If you can find out who made it for sears might be easier to find the part. Being that old i would say MTD or Murray made it someone should be able to tell by the model #.


----------



## CatDaddy (May 30, 2004)

The best I can tell, the tractor's model # is 502.254970

The part description is 'Pinion Gear' - Part # is 92007. 
It was superceded by the 'kit' which also includes the sector gear (and something else, not listed) part # 402075.

Thx!


----------



## jodyand (Sep 16, 2003)

CatDaddy the only place i have found so far is at Sears parts on-line and its the SECTOR KIT for $74.00. Does anyone know who made this tractor:question:


----------



## Argee (Sep 17, 2003)

I have an old Case Hy Driv that I'm parting out...I'll look tomorrow to see if it's anything like that.


----------



## CatDaddy (May 30, 2004)

> _Originally posted by Argee _
> *I have an old Case Hy Driv that I'm parting out...I'll look tomorrow to see if it's anything like that. *


Thanks Argee!


----------



## guest2 (Dec 27, 2003)

502 is murray


----------



## jodyand (Sep 16, 2003)

CatDaddy i hate to say this but everywhere i have checked only sells the STEERING GEAR KIT this is the cheapest place i found so far. Its the first one on the list $62.64 i will keep looking.



http://search.cartserver.com/search/search.cgi?cartid=a-8671&category=Murray_Parts&keywords=MUR-402075


----------



## Chris (Sep 15, 2003)

Sorry -- been out all day. I will call my buddy tomorrow morning.
I hope this is ok. Thanks for all of your help, Jody! 

Andy


----------



## Argee (Sep 17, 2003)

I looked at that old Case today....worlds apart...sorry frown


----------



## Rodster (Sep 26, 2003)

Hi
You could weld them up and grind or file to shape. It looks like you could also change the spacing and run on a good part of the gear. 
Rodster


----------



## CatDaddy (May 30, 2004)

> _Originally posted by jodyand _
> *CatDaddy i hate to say this but everywhere i have checked only sells the STEERING GEAR KIT this is the cheapest place i found so far. Its the first one on the list $62.64 i will keep looking.
> 
> http://search.cartserver.com/search/search.cgi?cartid=a-8671&category=Murray_Parts&keywords=MUR-402075 *


Thanks for the link Jody! Unless I find a good used, that looks like the way I'll have to go.

Argee- Thanks for taking the time to look at it for me!

Rodster- Welding... that's an idea. I'll have my bro-in-law look at it. 
re: spacing- the pinion gear is captured between a lower bronze bushing & the upper locator plate. No way to space up the sector gear either.

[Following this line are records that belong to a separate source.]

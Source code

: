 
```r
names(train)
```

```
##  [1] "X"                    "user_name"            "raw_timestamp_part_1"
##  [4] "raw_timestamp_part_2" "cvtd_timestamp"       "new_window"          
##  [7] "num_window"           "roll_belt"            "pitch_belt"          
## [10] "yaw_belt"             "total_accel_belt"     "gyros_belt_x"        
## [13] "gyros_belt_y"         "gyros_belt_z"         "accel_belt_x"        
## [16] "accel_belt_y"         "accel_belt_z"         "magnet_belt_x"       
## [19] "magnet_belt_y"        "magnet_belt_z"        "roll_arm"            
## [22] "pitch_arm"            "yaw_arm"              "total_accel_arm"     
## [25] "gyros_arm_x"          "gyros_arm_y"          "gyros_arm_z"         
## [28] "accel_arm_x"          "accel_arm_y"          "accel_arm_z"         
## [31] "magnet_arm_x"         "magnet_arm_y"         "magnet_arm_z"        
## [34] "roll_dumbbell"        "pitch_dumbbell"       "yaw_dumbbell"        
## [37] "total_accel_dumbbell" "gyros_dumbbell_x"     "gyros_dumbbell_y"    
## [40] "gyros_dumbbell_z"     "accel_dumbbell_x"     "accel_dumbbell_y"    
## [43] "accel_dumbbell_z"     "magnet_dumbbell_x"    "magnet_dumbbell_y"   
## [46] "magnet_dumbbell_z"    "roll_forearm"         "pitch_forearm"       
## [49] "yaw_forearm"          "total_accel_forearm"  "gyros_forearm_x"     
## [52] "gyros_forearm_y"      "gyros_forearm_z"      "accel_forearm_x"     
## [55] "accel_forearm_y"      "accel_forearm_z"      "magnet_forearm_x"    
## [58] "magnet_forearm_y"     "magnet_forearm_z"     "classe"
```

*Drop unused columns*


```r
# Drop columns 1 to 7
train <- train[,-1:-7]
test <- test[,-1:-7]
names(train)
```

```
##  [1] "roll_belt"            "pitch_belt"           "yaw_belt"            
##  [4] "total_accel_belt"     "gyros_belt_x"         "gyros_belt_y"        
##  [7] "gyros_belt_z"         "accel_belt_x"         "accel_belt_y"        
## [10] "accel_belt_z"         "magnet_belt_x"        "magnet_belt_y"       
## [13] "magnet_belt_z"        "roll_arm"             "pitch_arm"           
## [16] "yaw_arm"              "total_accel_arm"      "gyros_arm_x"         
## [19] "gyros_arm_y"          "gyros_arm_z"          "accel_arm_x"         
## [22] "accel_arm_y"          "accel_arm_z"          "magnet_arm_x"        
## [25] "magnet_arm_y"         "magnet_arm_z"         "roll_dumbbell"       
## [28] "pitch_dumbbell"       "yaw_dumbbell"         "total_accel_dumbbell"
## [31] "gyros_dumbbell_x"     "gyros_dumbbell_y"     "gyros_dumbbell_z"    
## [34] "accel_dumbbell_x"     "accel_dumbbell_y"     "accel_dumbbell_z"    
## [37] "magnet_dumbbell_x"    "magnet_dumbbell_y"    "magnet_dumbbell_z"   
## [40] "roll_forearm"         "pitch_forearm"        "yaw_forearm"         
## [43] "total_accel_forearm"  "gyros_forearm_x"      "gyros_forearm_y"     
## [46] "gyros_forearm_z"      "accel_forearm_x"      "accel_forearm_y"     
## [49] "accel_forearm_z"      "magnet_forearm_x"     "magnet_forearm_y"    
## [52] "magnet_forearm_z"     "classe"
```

So, no way effectively run it on a good part of the gear.

Thanks for all the responses guys!!
Angel


----------



## Argee (Sep 17, 2003)

Angel - Any luck on tracking down a pinion gear???


----------



## CatDaddy (May 30, 2004)

> _Originally posted by Argee _
> *Angel - Any luck on tracking down a pinion gear??? *


My father-in-law evidently knows a guy with a $hit pile of old mowers, so maybe I'll have some luck there. If not, it looks like I'll be ordering a whole steering assembly from www.outdoordistributors.com (the link that Jody posted).


----------



## jodyand (Sep 16, 2003)

Hey CatDaddy did you find the part you was looking for:question: Did the guy have the part or you haven't been there to find out:question:


----------



## CatDaddy (May 30, 2004)

Jody, Haven't been out there yet. It rained last weekend, so I stayed around the house & worked on my 'Honey-do' list. Since school's out it's kinda tough going anywhere since it requires taking the little ones along. I'm hoping to get out there this weekend after I mow (again).

Thanks for asking tho'!
Angel

p.s. I visited the GW forum. It gets kinda squirrelly over there.

How much do you make?
What kind of underwear do you wear when you mow?
What kind of hat do you wear when you mow?

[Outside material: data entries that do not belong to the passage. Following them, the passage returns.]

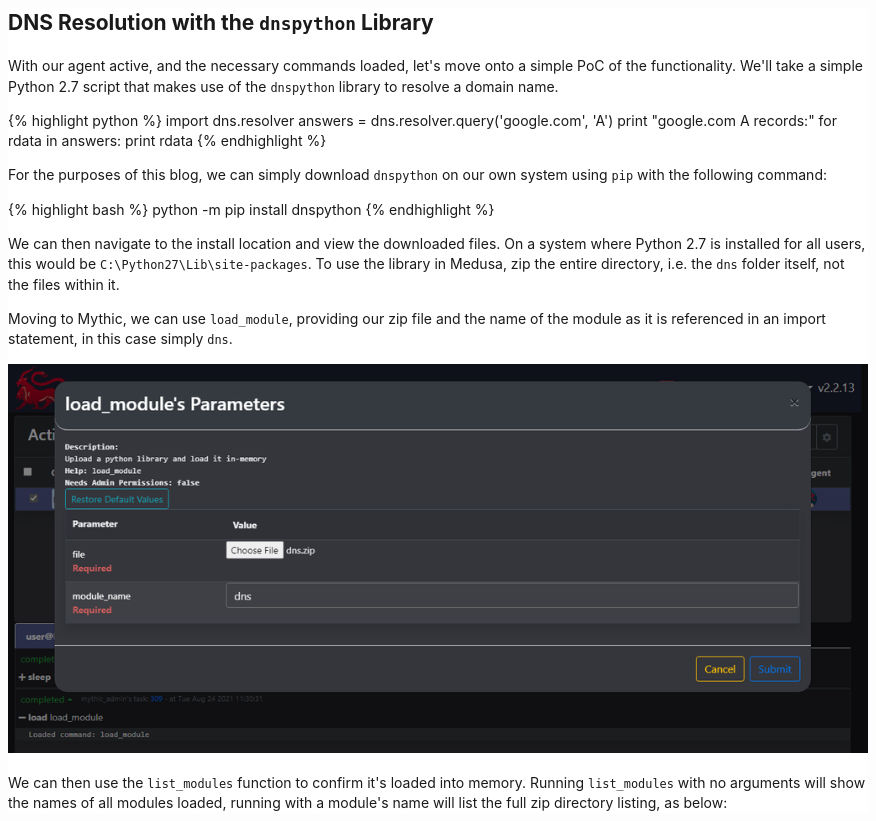 
## DNS Resolution with the `dnspython` Library

With our agent active, and the necessary commands loaded, let's move onto a simple PoC of the functionality. We'll take a simple Python 2.7 script that makes use of the `dnspython` library to resolve a domain name. 

{% highlight python %}
import dns.resolver
answers = dns.resolver.query('google.com', 'A')
print "google.com A records:"
for rdata in answers:
    print rdata
{% endhighlight %}

For the purposes of this blog, we can simply download `dnspython` on our own system using `pip` with the following command:

{% highlight bash %}
python -m pip install dnspython
{% endhighlight %}

We can then navigate to the install location and view the downloaded files. On a system where Python 2.7 is installed for all users, this would be `C:\Python27\Lib\site-packages`. To use the library in Medusa, zip the entire directory, i.e. the `dns` folder itself, not the files within it. 

Moving to Mythic, we can use `load_module`, providing our zip file and the name of the module as it is referenced in an import statement, in this case simply `dns`.

![Loading DNS Module](/images/medusa/load-dns.png)

We can then use the `list_modules` function to confirm it's loaded into memory. Running `list_modules` with no arguments will show the names of all modules loaded, running with a module's name will list the full zip directory listing, as below:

I joined in on some of the foolishness, but it's _still_ *kind of weird*.:stupid: 

The bbs software you guys use is infinitely superior to theirs!:cheers:


----------



## Chris (Sep 15, 2003)

BBS software? That brings back memories.... RBBS, WWIV, Galaticomm!  

Yeah well this forum software has been basically recoded almost completely! We are running so many mods and custom parts, it is simply cRaZy. 

Yeah saw the "How much you make? thread and How much tractor can you afford based upon that? --- Very strange posts there sometimes.... WOW. 

CatDaddy, haven't forgot about the part. Going to find out more tomorrow when I meet with friend of mine. Hope he has some leads on that part or perhaps an extra one you can use.

-Andy


----------



## CatDaddy (May 30, 2004)

> _Originally posted by admin _
> *CatDaddy, haven't forgot about the part. Going to find out more tomorrow when I meet with friend of mine. Hope he has some leads on that part or perhaps an extra one you can use.
> 
> -Andy *


Cool Andy!

TIA,
Angel


----------